En réfutant les critiques de certains sceptiques qui, selon lui, propagent des « allégations erronées », l’expert américain souligne que beaucoup des affirmations circulant manquent de précision. Le gazoduc ne sera pas exposé à la surface du sable, comme le disent certaines rumeurs, mais enterré conformément aux normes internationales, seuls les postes de compression restant visibles. Il a également précisé que le projet intègre des mesures assurant la sécurité, tirant parti de l’expérience de l’Algérie dans la lutte contre le terrorisme, en particulier dans la région du Sahel.

Le gazoduc s’étendra sur 4 130 kilomètres, avec une capacité annuelle d’environ 30 milliards de mètres cubes de gaz, ce qui renforce sa viabilité économique. Il reliera les installations gazières du Nigéria aux réseaux algériens destinés à l’Europe via le Niger, permettant d’augmenter les approvisionnements via les gazoducs Medgaz et Transmed.

Porter a également souligné le rôle central de Sonatrach, affirmant qu’elle est devenue une entreprise de dimension internationale, alliant expertise locale et présence à l’étranger, disposant des ressources humaines et des compétences techniques nécessaires à un projet de cette envergure, ainsi que des moyens financiers adéquats.

Cette avancée intervient après la décision du président Abdelmadjid Tebboune, suite à sa rencontre avec le président de la République du Niger, Abdourahmane Tiani, donnant des instructions directes pour lancer les travaux après le mois de Ramadan, illustrant la volonté politique de concrétiser ce projet stratégique pour les trois pays concernés.
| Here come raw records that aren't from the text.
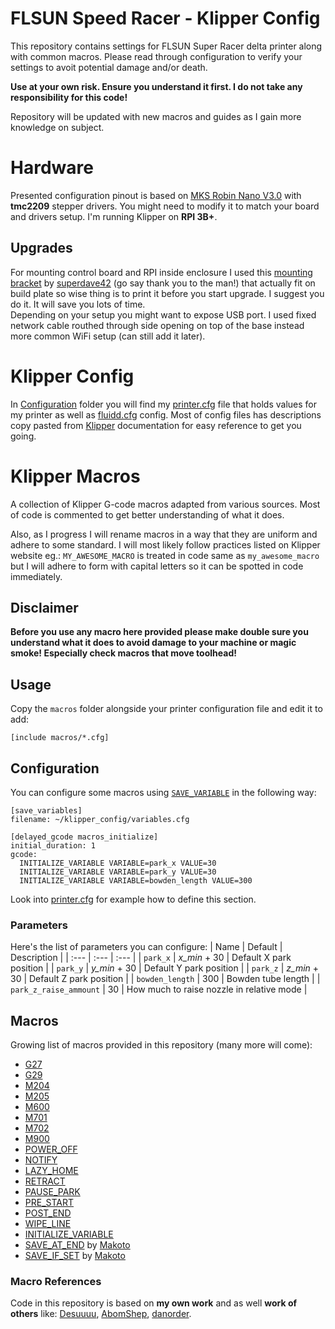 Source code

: # FLSUN Speed Racer - Klipper Config
This repository contains settings for FLSUN Super Racer delta printer along with common macros.
Please read through configuration to verify your settings to avoit potential damage and/or death.

**Use at your own risk. Ensure you understand it first. I do not take any responsibility for this code!**

Repository will be updated with new macros and guides as I gain more knowledge on subject.

# Hardware
Presented configuration pinout is based on [MKS Robin Nano V3.0](https://github.com/makerbase-mks/Klipper-for-MKS-Boards) with **tmc2209** stepper drivers. You might need to modify it to match your board and drivers setup. I'm running Klipper on **RPI 3B+**.

## Upgrades
For mounting control board and RPI inside enclosure I used this [mounting bracket](https://www.thingiverse.com/thing:4980886) by [superdave42](https://www.thingiverse.com/superdave42/designs) (go say thank you to the man!) that actually fit on build plate so wise thing is to print it before you start upgrade. I suggest you do it. It will save you lots of time.</br>
Depending on your setup you might want to expose USB port. I used fixed network cable routhed through side opening on top of the base instead more common WiFi setup (can still add it later).

# Klipper Config

In [Configuration](/Configuration/) folder you will find my [printer.cfg](/Configuration/printer.cfg) file that holds values for my printer as well as [fluidd.cfg](/Configuration/fluidd.cfg) config. Most of config files has descriptions copy pasted from [Klipper](https://www.klipper3d.org/) documentation for easy reference to get you going.


# Klipper Macros

A collection of Klipper G-code macros adapted from various sources.
Most of code is commented to get better understanding of what it does.

Also, as I progress I will rename macros in a way that they are uniform and adhere to some standard. I will most likely follow practices listed on Klipper website eg.: `MY_AWESOME_MACRO` is treated in code same as `my_awesome_macro` but I will adhere to form with capital letters so it can be spotted in code immediately.

## Disclaimer
**Before you use any macro here provided please make double sure you understand what it does to avoid damage to your machine or magic smoke! Especially check macros that move toolhead!**

## Usage
Copy the `macros` folder alongside your printer configuration file and edit it to add:

```
[include macros/*.cfg]
```

## Configuration
You can configure some macros using [`SAVE_VARIABLE`](https://github.com/KevinOConnor/klipper/blob/master/docs/G-Codes.md#save-variables) in the following way:

```
[save_variables]
filename: ~/klipper_config/variables.cfg

[delayed_gcode macros_initialize]
initial_duration: 1
gcode:
  INITIALIZE_VARIABLE VARIABLE=park_x VALUE=30
  INITIALIZE_VARIABLE VARIABLE=park_y VALUE=30
  INITIALIZE_VARIABLE VARIABLE=bowden_length VALUE=300
```
Look into [printer.cfg](Configuration/printer.cfg) for example how to define this section.

### Parameters

Here's the list of parameters you can configure:
| Name                    | Default       | Description             |
| :---                    | :---          | :---                    |
| `park_x`                | *x_min* + 30  | Default X park position |
| `park_y`                | *y_min* + 30  | Default Y park position |
| `park_z`                | *z_min* + 30  | Default Z park position |
| `bowden_length`         | 300           | Bowden tube length      |
| `park_z_raise_ammount`  | 30            | How much to raise nozzle in relative mode |

## Macros
Growing list of macros provided in this repository (many more will come):
* [G27](/Configuration/macros/G27.cfg)
* [G29](/Configuration/macros/G29.cfg)
* [M204](/Configuration/macros/M204.cfg)
* [M205](/Configuration/macros/M205.cfg)
* [M600](/Configuration/macros/M600.cfg)
* [M701](/Configuration/macros/M701.cfg)
* [M702](/Configuration/macros/M702.cfg)
* [M900](/Configuration/macros/M900.cfg)
* [POWER_OFF](/Configuration/macros/POWER_OFF.cfg)
* [NOTIFY](/Configuration/macros/NOTIFY.cfg)
* [LAZY_HOME](/Configuration/macros/LAZY_HOME.cfg)
* [RETRACT](/Configuration/macros/RETRACT.cfg)
* [PAUSE_PARK](/Configuration/macros/PAUSE_PARK.cfg)
* [PRE_START](/Configuration/macros/PRE_START.cfg)
* [POST_END](/Configuration/macros/POST_END.cfg)
* [WIPE_LINE](/Configuration/macros/WIPE_LINE.cfg)
* [INITIALIZE_VARIABLE](/Configuration/macros/INITIALIZE_VARIABLE.cfg)
* [SAVE_AT_END](/Configuration/macros/SAVE_AT_END.cfg) by [Makoto](https://klipper.info/macro-examples-1/makotos-conditional-config-saving)
* [SAVE_IF_SET](/Configuration/macros/SAVE_IF_SET.cfg) by [Makoto](https://klipper.info/macro-examples-1/makotos-conditional-config-saving)

### Macro References
Code in this repository is based on **my own work** and as well **work of others** like: 
[Desuuuu](https://github.com/Desuuuu/klipper-macros), [AbomShep](https://github.com/AbomShep), [danorder](https://github.com/danorder).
Depuis plusieurs années, l’Algérie œuvre à la réalisation du gazoduc transsaharien, le considérant comme un pilier stratégique pour renforcer sa position de hub énergétique régional reliant l’Afrique à l’Europe. La diplomatie et les autorités énergétiques algériennes ont intensifié leurs efforts pour amener le projet à la phase de mise en œuvre, en coordination avec le Nigéria et le Niger, et en fournissant le support technique et financier nécessaire.

Dans ce cadre, le rôle central de Sonatrach est essentiel, tirant parti de son expérience dans la réalisation et la gestion de grands projets d’infrastructure énergétique. L’Algérie a également adapté ses réseaux existants pour accueillir des volumes supplémentaires de gaz, permettant de relier directement le nouveau gazoduc aux lignes d’exportation vers l’Europe, notamment Medgaz et Transmed.

La décision du président Abdelmadjid Tebboune de donner des instructions directes pour lancer le projet reflète la forte volonté politique de l’État algérien de le concrétiser, renforçant la sécurité énergétique régionale et soutenant le partenariat tripartite entre l’Algérie, le Niger et le Nigéria. Ces initiatives témoignent de l’engagement de l’Algérie à transformer le projet d’un simple concept stratégique en une réalité économique et de développement profitable aux pays concernés.